▶ Assigned task
Note the line where "N: the zonal" appears in the data below; write it out exactly, along with every line that comes after it to the end.

▶ Collection entries
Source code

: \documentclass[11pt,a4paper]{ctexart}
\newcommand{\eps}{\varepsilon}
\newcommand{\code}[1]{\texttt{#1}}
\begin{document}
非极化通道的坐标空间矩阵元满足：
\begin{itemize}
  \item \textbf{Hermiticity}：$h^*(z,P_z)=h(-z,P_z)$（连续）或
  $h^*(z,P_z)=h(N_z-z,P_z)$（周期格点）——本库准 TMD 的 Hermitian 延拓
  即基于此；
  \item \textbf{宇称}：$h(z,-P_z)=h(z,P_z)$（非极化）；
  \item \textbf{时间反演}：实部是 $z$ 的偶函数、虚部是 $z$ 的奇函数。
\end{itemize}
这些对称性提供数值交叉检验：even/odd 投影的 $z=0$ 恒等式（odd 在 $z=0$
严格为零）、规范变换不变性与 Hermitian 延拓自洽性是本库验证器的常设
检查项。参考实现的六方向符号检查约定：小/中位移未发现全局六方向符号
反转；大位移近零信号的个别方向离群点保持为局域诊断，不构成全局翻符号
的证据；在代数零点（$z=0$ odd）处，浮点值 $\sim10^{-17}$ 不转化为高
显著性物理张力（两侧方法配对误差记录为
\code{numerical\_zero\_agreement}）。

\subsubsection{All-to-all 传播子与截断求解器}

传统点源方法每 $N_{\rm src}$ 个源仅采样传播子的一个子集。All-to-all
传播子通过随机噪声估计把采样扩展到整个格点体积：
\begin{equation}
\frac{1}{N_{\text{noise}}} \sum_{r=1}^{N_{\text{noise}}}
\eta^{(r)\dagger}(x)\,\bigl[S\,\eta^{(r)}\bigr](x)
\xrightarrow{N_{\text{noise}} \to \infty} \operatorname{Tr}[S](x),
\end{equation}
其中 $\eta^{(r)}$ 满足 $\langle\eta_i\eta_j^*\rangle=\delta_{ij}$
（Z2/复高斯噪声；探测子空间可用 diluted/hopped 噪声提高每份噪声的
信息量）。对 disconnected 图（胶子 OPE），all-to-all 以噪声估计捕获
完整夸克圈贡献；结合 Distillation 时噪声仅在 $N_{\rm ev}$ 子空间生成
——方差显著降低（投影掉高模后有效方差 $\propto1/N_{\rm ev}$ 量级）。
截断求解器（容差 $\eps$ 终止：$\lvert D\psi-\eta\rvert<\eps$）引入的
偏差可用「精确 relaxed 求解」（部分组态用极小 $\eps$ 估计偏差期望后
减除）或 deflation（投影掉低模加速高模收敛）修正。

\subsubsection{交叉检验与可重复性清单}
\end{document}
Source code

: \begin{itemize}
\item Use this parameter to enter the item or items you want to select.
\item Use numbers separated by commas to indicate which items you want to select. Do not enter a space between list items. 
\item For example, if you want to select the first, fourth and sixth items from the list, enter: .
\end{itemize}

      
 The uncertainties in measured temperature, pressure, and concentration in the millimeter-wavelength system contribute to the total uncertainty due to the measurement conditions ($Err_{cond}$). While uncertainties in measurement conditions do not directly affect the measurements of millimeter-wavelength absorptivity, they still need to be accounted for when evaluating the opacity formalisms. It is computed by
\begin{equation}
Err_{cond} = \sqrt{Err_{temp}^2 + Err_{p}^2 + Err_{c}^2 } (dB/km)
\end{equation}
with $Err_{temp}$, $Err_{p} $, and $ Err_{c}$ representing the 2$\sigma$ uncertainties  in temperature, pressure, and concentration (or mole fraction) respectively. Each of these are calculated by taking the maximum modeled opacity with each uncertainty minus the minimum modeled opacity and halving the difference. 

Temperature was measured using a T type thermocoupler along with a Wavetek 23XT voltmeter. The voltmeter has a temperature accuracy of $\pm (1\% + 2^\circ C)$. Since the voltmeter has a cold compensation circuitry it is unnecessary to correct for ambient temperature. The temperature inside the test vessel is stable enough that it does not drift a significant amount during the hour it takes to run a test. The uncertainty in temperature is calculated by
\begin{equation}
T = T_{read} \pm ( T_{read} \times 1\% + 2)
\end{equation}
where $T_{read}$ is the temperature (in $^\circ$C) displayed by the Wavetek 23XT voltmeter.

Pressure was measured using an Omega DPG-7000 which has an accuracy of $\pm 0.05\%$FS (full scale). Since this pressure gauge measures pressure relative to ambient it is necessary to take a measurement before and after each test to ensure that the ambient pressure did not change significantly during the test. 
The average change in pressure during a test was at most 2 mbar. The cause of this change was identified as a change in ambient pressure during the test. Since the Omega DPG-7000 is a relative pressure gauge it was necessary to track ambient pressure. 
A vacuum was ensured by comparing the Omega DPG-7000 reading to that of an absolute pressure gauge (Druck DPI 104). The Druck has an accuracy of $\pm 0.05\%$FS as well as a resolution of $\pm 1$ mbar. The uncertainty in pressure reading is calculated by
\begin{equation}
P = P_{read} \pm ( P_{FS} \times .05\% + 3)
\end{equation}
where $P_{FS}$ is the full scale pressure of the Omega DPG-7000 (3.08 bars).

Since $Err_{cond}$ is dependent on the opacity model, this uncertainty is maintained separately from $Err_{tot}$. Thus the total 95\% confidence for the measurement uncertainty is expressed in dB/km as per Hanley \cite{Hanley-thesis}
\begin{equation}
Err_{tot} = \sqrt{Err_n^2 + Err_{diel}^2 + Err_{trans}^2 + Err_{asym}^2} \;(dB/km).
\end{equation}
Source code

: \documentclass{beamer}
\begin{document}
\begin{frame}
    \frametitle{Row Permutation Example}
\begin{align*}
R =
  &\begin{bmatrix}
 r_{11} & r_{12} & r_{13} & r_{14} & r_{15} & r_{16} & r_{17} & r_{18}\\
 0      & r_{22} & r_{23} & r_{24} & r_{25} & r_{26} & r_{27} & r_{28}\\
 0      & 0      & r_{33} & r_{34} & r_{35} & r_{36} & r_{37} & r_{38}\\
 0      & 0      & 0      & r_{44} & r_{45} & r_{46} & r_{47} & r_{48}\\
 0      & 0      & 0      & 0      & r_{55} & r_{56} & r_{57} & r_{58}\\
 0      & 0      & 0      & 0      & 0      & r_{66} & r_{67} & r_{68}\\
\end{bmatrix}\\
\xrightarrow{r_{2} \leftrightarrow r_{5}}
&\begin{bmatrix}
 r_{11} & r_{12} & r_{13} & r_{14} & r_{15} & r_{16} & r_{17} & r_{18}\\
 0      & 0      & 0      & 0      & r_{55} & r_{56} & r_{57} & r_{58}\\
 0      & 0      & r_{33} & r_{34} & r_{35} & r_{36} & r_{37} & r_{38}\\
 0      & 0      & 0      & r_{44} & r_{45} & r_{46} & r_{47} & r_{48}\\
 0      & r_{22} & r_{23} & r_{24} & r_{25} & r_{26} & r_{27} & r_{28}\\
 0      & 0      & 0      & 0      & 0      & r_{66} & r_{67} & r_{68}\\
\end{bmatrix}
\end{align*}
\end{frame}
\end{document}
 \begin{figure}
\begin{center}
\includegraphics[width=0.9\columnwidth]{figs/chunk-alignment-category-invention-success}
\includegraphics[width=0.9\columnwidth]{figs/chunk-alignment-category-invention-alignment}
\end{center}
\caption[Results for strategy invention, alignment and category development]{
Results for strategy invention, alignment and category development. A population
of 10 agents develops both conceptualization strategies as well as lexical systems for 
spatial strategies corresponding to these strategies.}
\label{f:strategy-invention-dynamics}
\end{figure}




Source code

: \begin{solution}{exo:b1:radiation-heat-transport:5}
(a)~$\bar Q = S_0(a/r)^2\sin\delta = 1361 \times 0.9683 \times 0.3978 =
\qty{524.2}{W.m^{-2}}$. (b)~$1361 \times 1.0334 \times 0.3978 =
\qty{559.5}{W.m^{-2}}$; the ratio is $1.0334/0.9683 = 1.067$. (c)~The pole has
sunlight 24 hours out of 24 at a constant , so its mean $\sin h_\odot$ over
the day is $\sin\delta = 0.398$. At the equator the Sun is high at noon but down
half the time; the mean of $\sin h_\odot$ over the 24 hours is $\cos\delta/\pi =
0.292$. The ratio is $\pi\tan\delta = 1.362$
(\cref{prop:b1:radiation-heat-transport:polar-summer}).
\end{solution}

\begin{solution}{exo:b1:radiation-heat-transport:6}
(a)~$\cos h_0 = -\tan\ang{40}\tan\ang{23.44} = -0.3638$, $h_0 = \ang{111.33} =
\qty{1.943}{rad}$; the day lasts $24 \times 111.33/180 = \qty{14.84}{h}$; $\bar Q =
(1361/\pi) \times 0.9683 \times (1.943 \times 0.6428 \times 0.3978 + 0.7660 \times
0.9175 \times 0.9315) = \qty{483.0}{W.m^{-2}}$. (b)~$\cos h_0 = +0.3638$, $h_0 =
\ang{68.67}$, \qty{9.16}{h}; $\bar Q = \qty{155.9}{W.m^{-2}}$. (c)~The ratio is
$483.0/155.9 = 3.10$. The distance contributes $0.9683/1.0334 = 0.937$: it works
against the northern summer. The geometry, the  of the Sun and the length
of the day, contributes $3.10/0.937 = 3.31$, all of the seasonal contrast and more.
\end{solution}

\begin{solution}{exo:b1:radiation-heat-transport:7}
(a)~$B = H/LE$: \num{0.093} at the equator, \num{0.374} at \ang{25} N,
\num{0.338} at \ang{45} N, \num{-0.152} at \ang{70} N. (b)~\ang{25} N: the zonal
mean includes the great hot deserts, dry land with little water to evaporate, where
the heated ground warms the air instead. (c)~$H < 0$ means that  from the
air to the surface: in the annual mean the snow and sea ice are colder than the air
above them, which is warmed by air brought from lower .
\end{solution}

▶ The answer
\num{0.338} at \ang{45} N, \num{-0.152} at \ang{70} N. (b)~\ang{25} N: the zonal
mean includes the great hot deserts, dry land with little water to evaporate, where
the heated ground warms the air instead. (c)~$H < 0$ means that  from the
air to the surface: in the annual mean the snow and sea ice are colder than the air
above them, which is warmed by air brought from lower .
\end{solution}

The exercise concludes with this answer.